日本を含め、インド・太平洋の広い範囲でオニヒトデ大量発生が次々に起きて問題となったのは1960年代から1970年代でした。その後、沖縄やオーストラリア・グレートバリアリーフでは十数年間隔で大量発生が繰り返し起きたことは「その1」で述べたとおりです。では、1960年代以前は大量発生が起きていたのでしょうか、また、起きていたのであればその間隔はどのくらいだったのでしょうか?
日本国内の過去100年間にわたる新聞記事や行政文書、報告書類の検索や聞き取りによってまとめられたオニヒトデ発生記録によれば、1912年に鹿児島県与論島で起きた大量発生が最も古いものでした。同島では1926年、1939年、1950年にも大量発生が確認されています。沖縄県では恩納村で1942年と1957年に、鳩間島では1949年と1953年に、宮古島では1957年にそれぞれ大量発生が起きました。与論島や恩納村での大量発生が11年~15年間隔で起きているのは1960年代以降と同じように見えますが、それらを含め、どの大量発生も1年ないし2年で終息したことや、近隣海域で二次的な大量発生が起きていなかったことが大きく異なる点です。
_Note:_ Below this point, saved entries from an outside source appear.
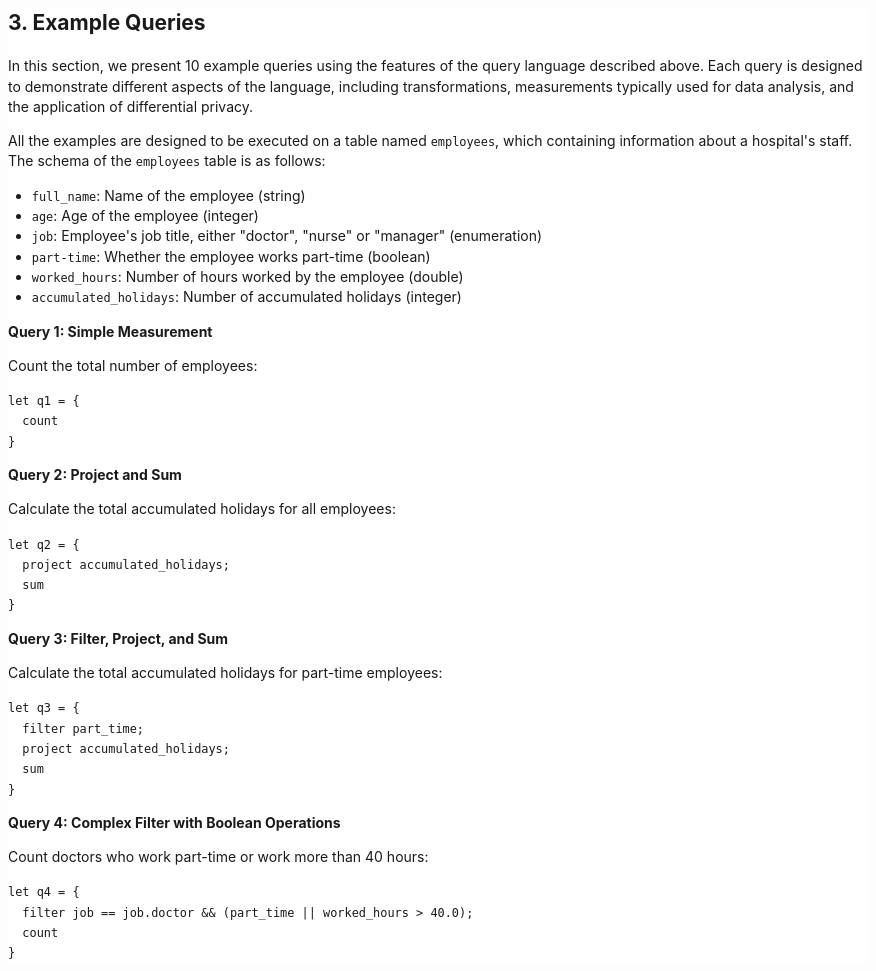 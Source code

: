 ## 3. Example Queries
In this section, we present 10 example queries using the features of the query language described above. Each query is designed to demonstrate different aspects of the language, including transformations, measurements typically used for data analysis, and the application of differential privacy.

All the examples are designed to be executed on a table named `employees`, which containing information about a hospital's staff. The schema of the `employees` table is as follows:
- `full_name`: Name of the employee (string)
- `age`: Age of the employee (integer)
- `job`: Employee's job title, either "doctor", "nurse" or "manager" (enumeration)
- `part-time`: Whether the employee works part-time (boolean)
- `worked_hours`: Number of hours worked by the employee (double)
- `accumulated_holidays`: Number of accumulated holidays (integer)

**Query 1: Simple Measurement**

Count the total number of employees:

```
let q1 = {
  count
}
```

**Query 2: Project and Sum**

Calculate the total accumulated holidays for all employees:
```
let q2 = {
  project accumulated_holidays;
  sum
}
```

**Query 3: Filter, Project, and Sum**

Calculate the total accumulated holidays for part-time employees:

```
let q3 = {
  filter part_time;
  project accumulated_holidays;
  sum
}
```

**Query 4: Complex Filter with Boolean Operations**

Count doctors who work part-time or work more than 40 hours:

```
let q4 = {
  filter job == job.doctor && (part_time || worked_hours > 40.0);
  count
}
```
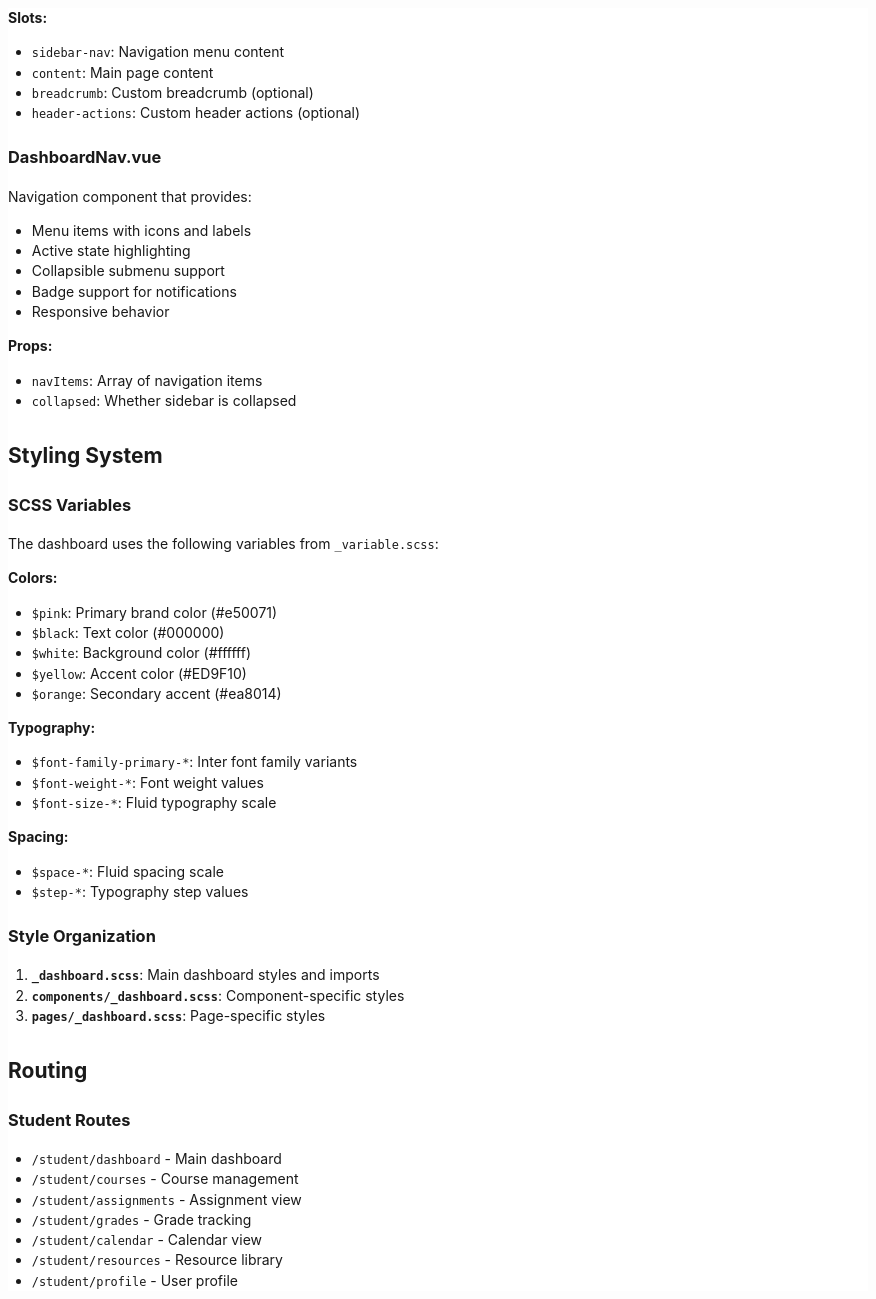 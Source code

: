 **Slots:**
- `sidebar-nav`: Navigation menu content
- `content`: Main page content
- `breadcrumb`: Custom breadcrumb (optional)
- `header-actions`: Custom header actions (optional)

### DashboardNav.vue
Navigation component that provides:
- Menu items with icons and labels
- Active state highlighting
- Collapsible submenu support
- Badge support for notifications
- Responsive behavior

**Props:**
- `navItems`: Array of navigation items
- `collapsed`: Whether sidebar is collapsed

## Styling System

### SCSS Variables
The dashboard uses the following variables from `_variable.scss`:

**Colors:**
- `$pink`: Primary brand color (#e50071)
- `$black`: Text color (#000000)
- `$white`: Background color (#ffffff)
- `$yellow`: Accent color (#ED9F10)
- `$orange`: Secondary accent (#ea8014)

**Typography:**
- `$font-family-primary-*`: Inter font family variants
- `$font-weight-*`: Font weight values
- `$font-size-*`: Fluid typography scale

**Spacing:**
- `$space-*`: Fluid spacing scale
- `$step-*`: Typography step values

### Style Organization
1. **`_dashboard.scss`**: Main dashboard styles and imports
2. **`components/_dashboard.scss`**: Component-specific styles
3. **`pages/_dashboard.scss`**: Page-specific styles

## Routing

### Student Routes
- `/student/dashboard` - Main dashboard
- `/student/courses` - Course management
- `/student/assignments` - Assignment view
- `/student/grades` - Grade tracking
- `/student/calendar` - Calendar view
- `/student/resources` - Resource library
- `/student/profile` - User profile
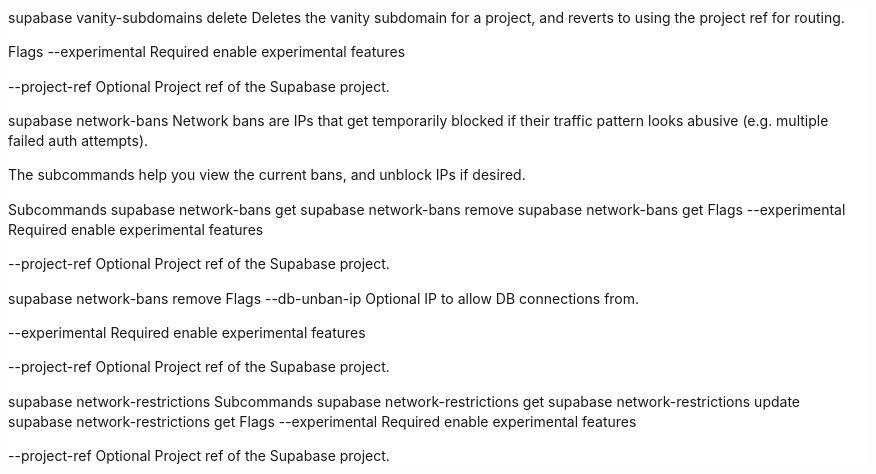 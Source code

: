 supabase vanity-subdomains delete
Deletes the vanity subdomain for a project, and reverts to using the project ref for routing.

Flags
--experimental
Required
enable experimental features

--project-ref <string>
Optional
Project ref of the Supabase project.

supabase network-bans
Network bans are IPs that get temporarily blocked if their traffic pattern looks abusive (e.g. multiple failed auth attempts).

The subcommands help you view the current bans, and unblock IPs if desired.

Subcommands
supabase network-bans get
supabase network-bans remove
supabase network-bans get
Flags
--experimental
Required
enable experimental features

--project-ref <string>
Optional
Project ref of the Supabase project.

supabase network-bans remove
Flags
--db-unban-ip <strings>
Optional
IP to allow DB connections from.

--experimental
Required
enable experimental features

--project-ref <string>
Optional
Project ref of the Supabase project.

supabase network-restrictions
Subcommands
supabase network-restrictions get
supabase network-restrictions update
supabase network-restrictions get
Flags
--experimental
Required
enable experimental features

--project-ref <string>
Optional
Project ref of the Supabase project.
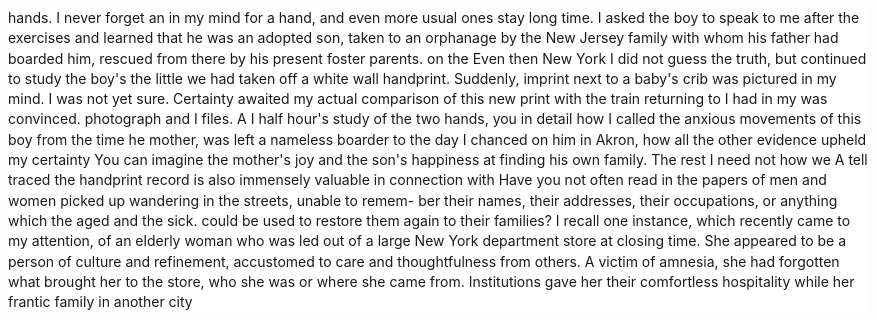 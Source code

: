 hands. I never forget an
in my mind for a
hand, and even more usual ones stay
long time.
I asked the boy to speak to me after the exercises and learned that
he was an adopted son, taken to an orphanage by the New Jersey
family with whom his father had boarded him, rescued from there by
his present foster parents.
on the
Even then
New York
I did not guess the truth,
but
continued to study the boy's
the
little
we
had taken off a white wall
handprint. Suddenly,
imprint
next to a baby's crib was pictured in my mind. I was not yet sure.
Certainty awaited my actual comparison of this new print with the
train returning to
I had in my
was convinced.
photograph
and
I
files.
A
I
half hour's study of the two hands,
you in detail how I called the anxious
movements
of this boy from the time he
mother,
was left a nameless boarder to the day I chanced on him in Akron,
how all the other evidence upheld my certainty You can imagine the
mother's joy and the son's happiness at finding his own family.
The
rest I
need not
how we
A
tell
traced the
handprint record
is
also
immensely valuable
in connection with
Have you not
often read in the papers of men
and women picked up wandering in the streets, unable to remem-
ber their names, their addresses, their occupations, or anything which
the aged and the sick.
could be used to restore them again to their families?
I recall one instance, which recently came to my attention, of
an elderly woman who was led out of a large New York department
store at closing time. She appeared to be a person of culture and
refinement, accustomed to care and thoughtfulness from others. A
victim of amnesia, she had forgotten what brought her to the store,
who she was or where she came from. Institutions gave her their
comfortless hospitality while her frantic family in another city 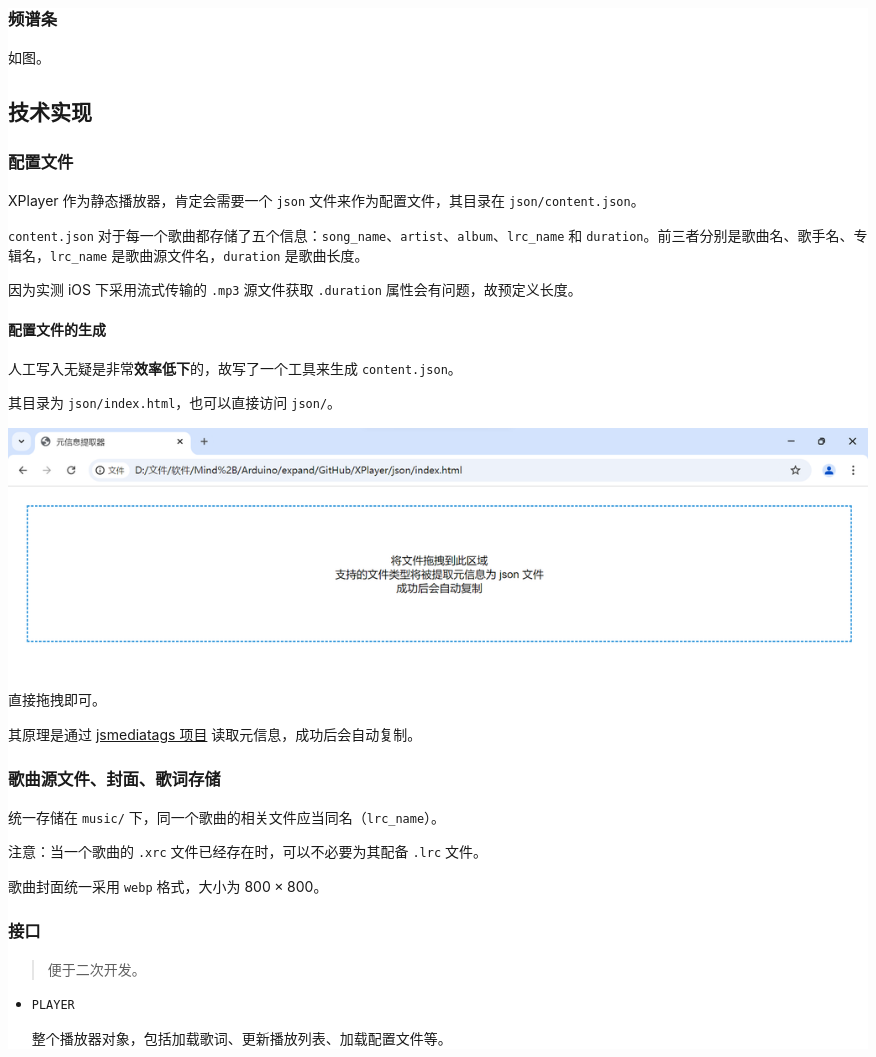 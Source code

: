 ### 频谱条

如图。

## 技术实现

### 配置文件

XPlayer 作为静态播放器，肯定会需要一个 `json` 文件来作为配置文件，其目录在 `json/content.json`。

`content.json` 对于每一个歌曲都存储了五个信息：`song_name`、`artist`、`album`、`lrc_name` 和 `duration`。前三者分别是歌曲名、歌手名、专辑名，`lrc_name` 是歌曲源文件名，`duration` 是歌曲长度。

因为实测 iOS 下采用流式传输的 `.mp3` 源文件获取 `.duration` 属性会有问题，故预定义长度。

#### 配置文件的生成

人工写入无疑是非常**效率低下**的，故写了一个工具来生成 `content.json`。

其目录为 `json/index.html`，也可以直接访问 `json/`。

![](img/json-creater.png)

直接拖拽即可。

其原理是通过 [jsmediatags 项目](https://github.com/aadsm/jsmediatags) 读取元信息，成功后会自动复制。

### 歌曲源文件、封面、歌词存储

统一存储在 `music/` 下，同一个歌曲的相关文件应当同名（`lrc_name`）。

注意：当一个歌曲的 `.xrc` 文件已经存在时，可以不必要为其配备 `.lrc` 文件。

歌曲封面统一采用 `webp` 格式，大小为 $800\times 800$。

### 接口

> 便于二次开发。

* `PLAYER`

  整个播放器对象，包括加载歌词、更新播放列表、加载配置文件等。
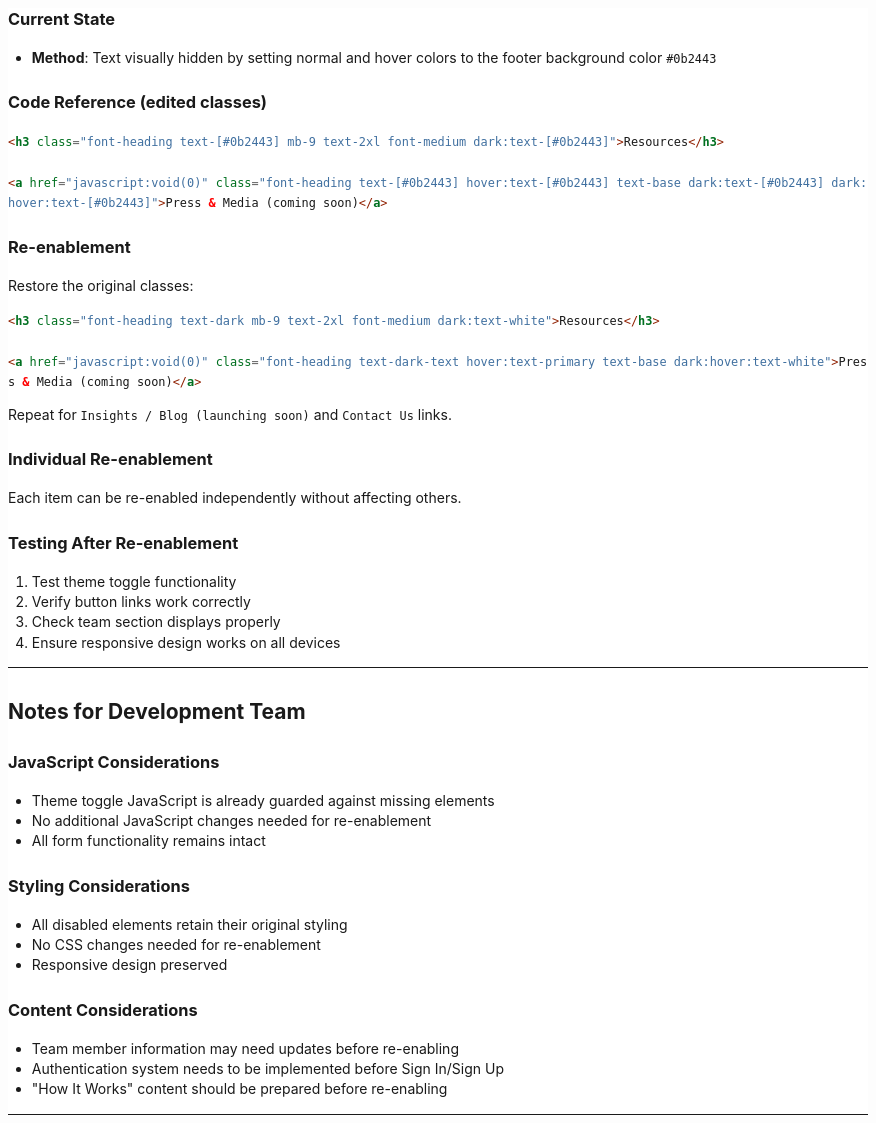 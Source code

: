 ### Current State
- **Method**: Text visually hidden by setting normal and hover colors to the footer background color `#0b2443`

### Code Reference (edited classes)
```html
<h3 class="font-heading text-[#0b2443] mb-9 text-2xl font-medium dark:text-[#0b2443]">Resources</h3>

<a href="javascript:void(0)" class="font-heading text-[#0b2443] hover:text-[#0b2443] text-base dark:text-[#0b2443] dark:hover:text-[#0b2443]">Press & Media (coming soon)</a>
```

### Re-enablement
Restore the original classes:
```html
<h3 class="font-heading text-dark mb-9 text-2xl font-medium dark:text-white">Resources</h3>

<a href="javascript:void(0)" class="font-heading text-dark-text hover:text-primary text-base dark:hover:text-white">Press & Media (coming soon)</a>
```
Repeat for `Insights / Blog (launching soon)` and `Contact Us` links.

### Individual Re-enablement
Each item can be re-enabled independently without affecting others.

### Testing After Re-enablement
1. Test theme toggle functionality
2. Verify button links work correctly
3. Check team section displays properly
4. Ensure responsive design works on all devices

---

## Notes for Development Team

### JavaScript Considerations
- Theme toggle JavaScript is already guarded against missing elements
- No additional JavaScript changes needed for re-enablement
- All form functionality remains intact

### Styling Considerations
- All disabled elements retain their original styling
- No CSS changes needed for re-enablement
- Responsive design preserved

### Content Considerations
- Team member information may need updates before re-enabling
- Authentication system needs to be implemented before Sign In/Sign Up
- "How It Works" content should be prepared before re-enabling

--- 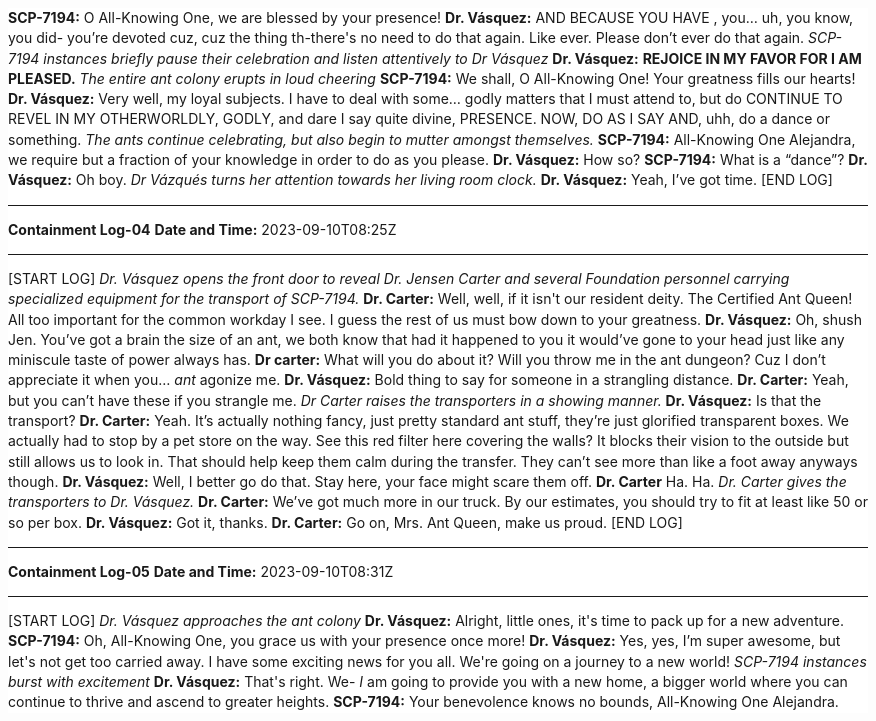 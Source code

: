 **SCP-7194:** O All-Knowing One, we are blessed by your presence!
**Dr. Vásquez:** AND BECAUSE YOU HAVE , you… uh, you know, you did- you’re devoted cuz, cuz the thing th-there's no need to do that again. Like ever. Please don’t ever do that again.
_SCP-7194 instances briefly pause their celebration and listen attentively to Dr Vásquez_
**Dr. Vásquez:** **REJOICE IN MY FAVOR FOR I AM PLEASED.**
_The entire ant colony erupts in loud cheering_
**SCP-7194:** We shall, O All-Knowing One! Your greatness fills our hearts!
**Dr. Vásquez:** Very well, my loyal subjects. I have to deal with some… godly matters that I must attend to, but do CONTINUE TO REVEL IN MY OTHERWORLDLY, GODLY, and dare I say quite divine, PRESENCE. NOW, DO AS I SAY AND, uhh, do a dance or something.
_The ants continue celebrating, but also begin to mutter amongst themselves._
**SCP-7194:** All-Knowing One Alejandra, we require but a fraction of your knowledge in order to do as you please.
**Dr. Vásquez:** How so?
**SCP-7194:** What is a “dance”?
**Dr. Vásquez:** Oh boy.
_Dr Vázqués turns her attention towards her living room clock._
**Dr. Vásquez:** Yeah, I’ve got time.
[END LOG]
* * *
**Containment Log-04**
**Date and Time:** 2023-09-10T08:25Z
* * *
[START LOG]
_Dr. Vásquez opens the front door to reveal Dr. Jensen Carter and several Foundation personnel carrying specialized equipment for the transport of SCP-7194._
**Dr. Carter:** Well, well, if it isn't our resident deity. The Certified Ant Queen! All too important for the common workday I see. I guess the rest of us must bow down to your greatness.
**Dr. Vásquez:** Oh, shush Jen. You’ve got a brain the size of an ant, we both know that had it happened to you it would’ve gone to your head just like any miniscule taste of power always has.
**Dr carter:** What will you do about it? Will you throw me in the ant dungeon? Cuz I don’t appreciate it when you… _ant_ agonize me.
**Dr. Vásquez:** Bold thing to say for someone in a strangling distance.
**Dr. Carter:** Yeah, but you can’t have these if you strangle me.
_Dr Carter raises the transporters in a showing manner._
**Dr. Vásquez:** Is that the transport?
**Dr. Carter:** Yeah. It’s actually nothing fancy, just pretty standard ant stuff, they’re just glorified transparent boxes. We actually had to stop by a pet store on the way. See this red filter here covering the walls? It blocks their vision to the outside but still allows us to look in. That should help keep them calm during the transfer. They can’t see more than like a foot away anyways though.
**Dr. Vásquez:** Well, I better go do that. Stay here, your face might scare them off.
**Dr. Carter** Ha. Ha.
_Dr. Carter gives the transporters to Dr. Vásquez._
**Dr. Carter:** We’ve got much more in our truck. By our estimates, you should try to fit at least like 50 or so per box.
**Dr. Vásquez:** Got it, thanks.
**Dr. Carter:** Go on, Mrs. Ant Queen, make us proud.
[END LOG]
* * *
**Containment Log-05**
**Date and Time:** 2023-09-10T08:31Z
* * *
[START LOG]
_Dr. Vásquez approaches the ant colony_
**Dr. Vásquez:** Alright, little ones, it's time to pack up for a new adventure.
**SCP-7194:** Oh, All-Knowing One, you grace us with your presence once more!
**Dr. Vásquez:** Yes, yes, I’m super awesome, but let's not get too carried away. I have some exciting news for you all. We're going on a journey to a new world!
_SCP-7194 instances burst with excitement_
**Dr. Vásquez:** That's right. We- _I_ am going to provide you with a new home, a bigger world where you can continue to thrive and ascend to greater heights.
**SCP-7194:** Your benevolence knows no bounds, All-Knowing One Alejandra.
グレートバリアリーフではさらに時代を遡って大量発生時期を調べる研究が行われました。好物のミドリイシ類を食べ尽くした大量発生末期のオニヒトデは、普段はほとんど食べない塊状ハマサンゴを食べるようになります。ハマサンゴが部分的に食べられた場合、死亡した部分は生き残った部分の成長で再び覆われてしまうのですが、このとき成長面が作り出す年輪が乱れます。そこでグレートバリアリーフ各地で直径数メートルの大型ハマサンゴから柱状サンプルを採取して年輪を調べた結果、1970年代、1960年代、1930年代、1880年代に大量発生の痕跡が見出されました。これらのうち前二者は実際の大量発生記録と合致し、また、1930年代にはインドネシア、フィリピン、パラオ、サモアなど西太平洋各地で大量発生の報告がありました。これらのことから、グレートバリアリーフでは1930年代と1880年代に大量発生が起きたと推定されています。
さらに、パラオ、フィジー、サモア、ソシエテといった太平洋の島々にはオニヒトデをさす現地語が古くから存在することがわかっています。食用にならず、普段はまれにしか見ることのないオニヒトデに固有の名前をつけるのは、それが危険生物であることに加えて、世代をこえて語り継ぐような出来事、すなわち大量発生が古くから時おり起きていたためだと考えられています。
以上のように、サンゴ礁が現在よりずっと自然状態であった時代にもオニヒトデは大量発生していました。しかし、1960年代以降と比較して、大量発生の規模は小さいか、または発生間隔が長かったようです。